Later that evening his team-mate congratulated him on his shot. Jordan looked around, so no one else could hear.
“I didn’t hit it,” he said. “I just threw it up on the green.”
You can’t get away with such hoodwinking in the US Masters. Not when there’s all those spectators, cameras and one hyper-vigilant viewer at home ready to call the green blazers to point out there’s no way you can have one.
Looking at Augusta from afar over the weekend, this column couldn’t help but think how healthy and robust golf’s moral state must be that it got into such a tizzy over the incident. It wasn’t like Tiger did a Jordan and chucked the ball next to the hole, or picked up a ball and then dropped it down his leg and onto the green a la Bond and Goldfinger. But what he did, clearly to those with a passion and knowledge of the sport, just wasn’t cricket, and by extension, just wasn’t golf.
What made us laugh was that some of those same people with a passion and knowledge of the sport follow other sports, support other teams, coach, even play, for them.

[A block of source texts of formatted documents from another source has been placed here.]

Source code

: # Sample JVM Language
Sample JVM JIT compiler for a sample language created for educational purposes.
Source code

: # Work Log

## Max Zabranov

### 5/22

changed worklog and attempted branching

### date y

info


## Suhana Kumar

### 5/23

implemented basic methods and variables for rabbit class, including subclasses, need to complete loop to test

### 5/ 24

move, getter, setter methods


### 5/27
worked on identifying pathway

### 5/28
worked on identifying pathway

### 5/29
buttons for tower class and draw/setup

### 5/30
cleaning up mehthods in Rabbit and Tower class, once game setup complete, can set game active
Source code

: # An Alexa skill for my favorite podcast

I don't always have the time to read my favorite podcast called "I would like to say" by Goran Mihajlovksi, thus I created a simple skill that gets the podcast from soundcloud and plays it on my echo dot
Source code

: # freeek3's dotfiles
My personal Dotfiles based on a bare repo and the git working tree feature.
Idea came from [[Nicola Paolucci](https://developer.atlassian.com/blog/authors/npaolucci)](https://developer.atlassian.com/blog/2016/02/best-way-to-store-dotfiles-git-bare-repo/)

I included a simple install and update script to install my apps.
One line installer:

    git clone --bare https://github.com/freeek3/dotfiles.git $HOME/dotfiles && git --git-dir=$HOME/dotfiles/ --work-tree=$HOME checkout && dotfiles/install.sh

And in those sports they would think nothing of one of their own holding an opponent’s jersey or jumping on a man’s back to take a yellow card.
There’s a term sport psychologists have for this phenomenon — moral reasoning. Some sports have a higher moral reasoning and thus a lower tolerance for cheating and gamesmanship. For others, it’s vice-versa.

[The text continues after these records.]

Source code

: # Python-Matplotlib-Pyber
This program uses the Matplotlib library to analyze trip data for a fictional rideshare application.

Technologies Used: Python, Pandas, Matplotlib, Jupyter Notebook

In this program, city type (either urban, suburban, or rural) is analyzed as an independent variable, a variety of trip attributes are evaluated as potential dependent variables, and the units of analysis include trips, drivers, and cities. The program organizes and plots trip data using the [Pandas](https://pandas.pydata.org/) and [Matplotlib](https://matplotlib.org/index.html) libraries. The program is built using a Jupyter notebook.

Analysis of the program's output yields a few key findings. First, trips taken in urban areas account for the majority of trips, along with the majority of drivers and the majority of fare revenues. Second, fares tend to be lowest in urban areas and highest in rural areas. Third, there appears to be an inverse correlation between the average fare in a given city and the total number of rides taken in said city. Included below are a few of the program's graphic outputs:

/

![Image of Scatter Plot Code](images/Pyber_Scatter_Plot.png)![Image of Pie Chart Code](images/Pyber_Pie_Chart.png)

Nine years ago two of the country’s leading academics in the field — Dr Aidan Moran and Tadhg MacIntyre — along with former Dublin footballer Dr Noel McCaffrey and father of current Dublin player Jack — conducted a fascinating study up in UCD. What they found was that in team sports, moral reasoning was considerably lower, especially in Gaelic Games.
Players identified three sets of rules: the rule book, the referee’s interpretation of those rules and then the players’ own code. It was only cheating, unfair, if you had crossed that last line. Something like kicking on the ground or eye-gouging was unacceptable in the eyes of fellow players, but as for a defender holding a forward’s jersey, or a forward pulling down a back to win a free and fool an unsighted ref, that was fair enough.

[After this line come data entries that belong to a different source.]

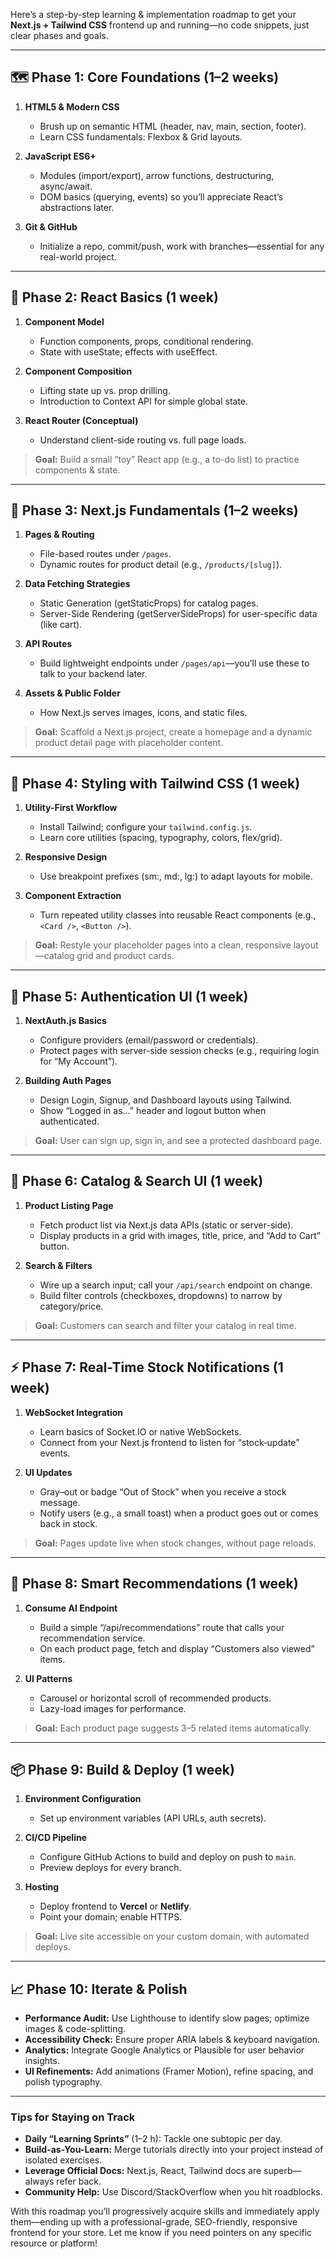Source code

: Here’s a step-by-step learning & implementation roadmap to get your **Next.js + Tailwind CSS** frontend up and running—no code snippets, just clear phases and goals.

---

## 🗺 Phase 1: Core Foundations (1–2 weeks)

1. **HTML5 & Modern CSS**

   * Brush up on semantic HTML (header, nav, main, section, footer).
   * Learn CSS fundamentals: Flexbox & Grid layouts.

2. **JavaScript ES6+**

   * Modules (import/export), arrow functions, destructuring, async/await.
   * DOM basics (querying, events) so you’ll appreciate React’s abstractions later.

3. **Git & GitHub**

   * Initialize a repo, commit/push, work with branches—essential for any real-world project.

---

## 🧩 Phase 2: React Basics (1 week)

1. **Component Model**

   * Function components, props, conditional rendering.
   * State with useState; effects with useEffect.

2. **Component Composition**

   * Lifting state up vs. prop drilling.
   * Introduction to Context API for simple global state.

3. **React Router (Conceptual)**

   * Understand client-side routing vs. full page loads.

> **Goal:** Build a small “toy” React app (e.g., a to-do list) to practice components & state.

---

## 🚀 Phase 3: Next.js Fundamentals (1–2 weeks)

1. **Pages & Routing**

   * File-based routes under `/pages`.
   * Dynamic routes for product detail (e.g., `/products/[slug]`).

2. **Data Fetching Strategies**

   * Static Generation (getStaticProps) for catalog pages.
   * Server-Side Rendering (getServerSideProps) for user-specific data (like cart).

3. **API Routes**

   * Build lightweight endpoints under `/pages/api`—you’ll use these to talk to your backend later.

4. **Assets & Public Folder**

   * How Next.js serves images, icons, and static files.

> **Goal:** Scaffold a Next.js project, create a homepage and a dynamic product detail page with placeholder content.

---

## 🎨 Phase 4: Styling with Tailwind CSS (1 week)

1. **Utility-First Workflow**

   * Install Tailwind; configure your `tailwind.config.js`.
   * Learn core utilities (spacing, typography, colors, flex/grid).

2. **Responsive Design**

   * Use breakpoint prefixes (sm:, md:, lg:) to adapt layouts for mobile.

3. **Component Extraction**

   * Turn repeated utility classes into reusable React components (e.g., `<Card />`, `<Button />`).

> **Goal:** Restyle your placeholder pages into a clean, responsive layout—catalog grid and product cards.

---

## 🔐 Phase 5: Authentication UI (1 week)

1. **NextAuth.js Basics**

   * Configure providers (email/password or credentials).
   * Protect pages with server-side session checks (e.g., requiring login for “My Account”).

2. **Building Auth Pages**

   * Design Login, Signup, and Dashboard layouts using Tailwind.
   * Show “Logged in as…” header and logout button when authenticated.

> **Goal:** User can sign up, sign in, and see a protected dashboard page.

---

## 🛒 Phase 6: Catalog & Search UI (1 week)

1. **Product Listing Page**

   * Fetch product list via Next.js data APIs (static or server-side).
   * Display products in a grid with images, title, price, and “Add to Cart” button.

2. **Search & Filters**

   * Wire up a search input; call your `/api/search` endpoint on change.
   * Build filter controls (checkboxes, dropdowns) to narrow by category/price.

> **Goal:** Customers can search and filter your catalog in real time.

---

## ⚡ Phase 7: Real-Time Stock Notifications (1 week)

1. **WebSocket Integration**

   * Learn basics of Socket.IO or native WebSockets.
   * Connect from your Next.js frontend to listen for “stock‐update” events.

2. **UI Updates**

   * Gray–out or badge “Out of Stock” when you receive a stock message.
   * Notify users (e.g., a small toast) when a product goes out or comes back in stock.

> **Goal:** Pages update live when stock changes, without page reloads.

---

## 🤖 Phase 8: Smart Recommendations (1 week)

1. **Consume AI Endpoint**

   * Build a simple “/api/recommendations” route that calls your recommendation service.
   * On each product page, fetch and display “Customers also viewed” items.

2. **UI Patterns**

   * Carousel or horizontal scroll of recommended products.
   * Lazy-load images for performance.

> **Goal:** Each product page suggests 3–5 related items automatically.

---

## 📦 Phase 9: Build & Deploy (1 week)

1. **Environment Configuration**

   * Set up environment variables (API URLs, auth secrets).

2. **CI/CD Pipeline**

   * Configure GitHub Actions to build and deploy on push to `main`.
   * Preview deploys for every branch.

3. **Hosting**

   * Deploy frontend to **Vercel** or **Netlify**.
   * Point your domain; enable HTTPS.

> **Goal:** Live site accessible on your custom domain, with automated deploys.

---

## 📈 Phase 10: Iterate & Polish

* **Performance Audit:** Use Lighthouse to identify slow pages; optimize images & code-splitting.
* **Accessibility Check:** Ensure proper ARIA labels & keyboard navigation.
* **Analytics:** Integrate Google Analytics or Plausible for user behavior insights.
* **UI Refinements:** Add animations (Framer Motion), refine spacing, and polish typography.

---

### Tips for Staying on Track

* **Daily “Learning Sprints”** (1–2 h): Tackle one subtopic per day.
* **Build-as-You-Learn:** Merge tutorials directly into your project instead of isolated exercises.
* **Leverage Official Docs:** Next.js, React, Tailwind docs are superb—always refer back.
* **Community Help:** Use Discord/StackOverflow when you hit roadblocks.

With this roadmap you’ll progressively acquire skills and immediately apply them—ending up with a professional-grade, SEO-friendly, responsive frontend for your store. Let me know if you need pointers on any specific resource or platform!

“The referee knows that people are going to try and take an advantage so the onus is more on him,” said one Gaelic footballer who participated in the study. “If you get a chance to steal a few yards or hold someone’s jersey off the ball, you’re going to do it.”
Golf operates by a different code, a higher moral reasoning. Even if you think you’d get away with it, you don’t do it. It doesn’t matter who else is watching — you’re watching. You know. You are your own referee. Violate that code and you incur the wrath of your judges, your peers, your fellow pros, as Tiger did over the weekend.
In a way, the vital point about the Tiger controversy wasn’t whether or not he should have been disqualified or disqualified himself. It’s that there was such a debate about it at all.
Other sports don’t have that level of moral reasoning. Golf should be grateful that it does.
The integrity of the game is just fine, Greg. All the heat Tiger got over messing with it proved that.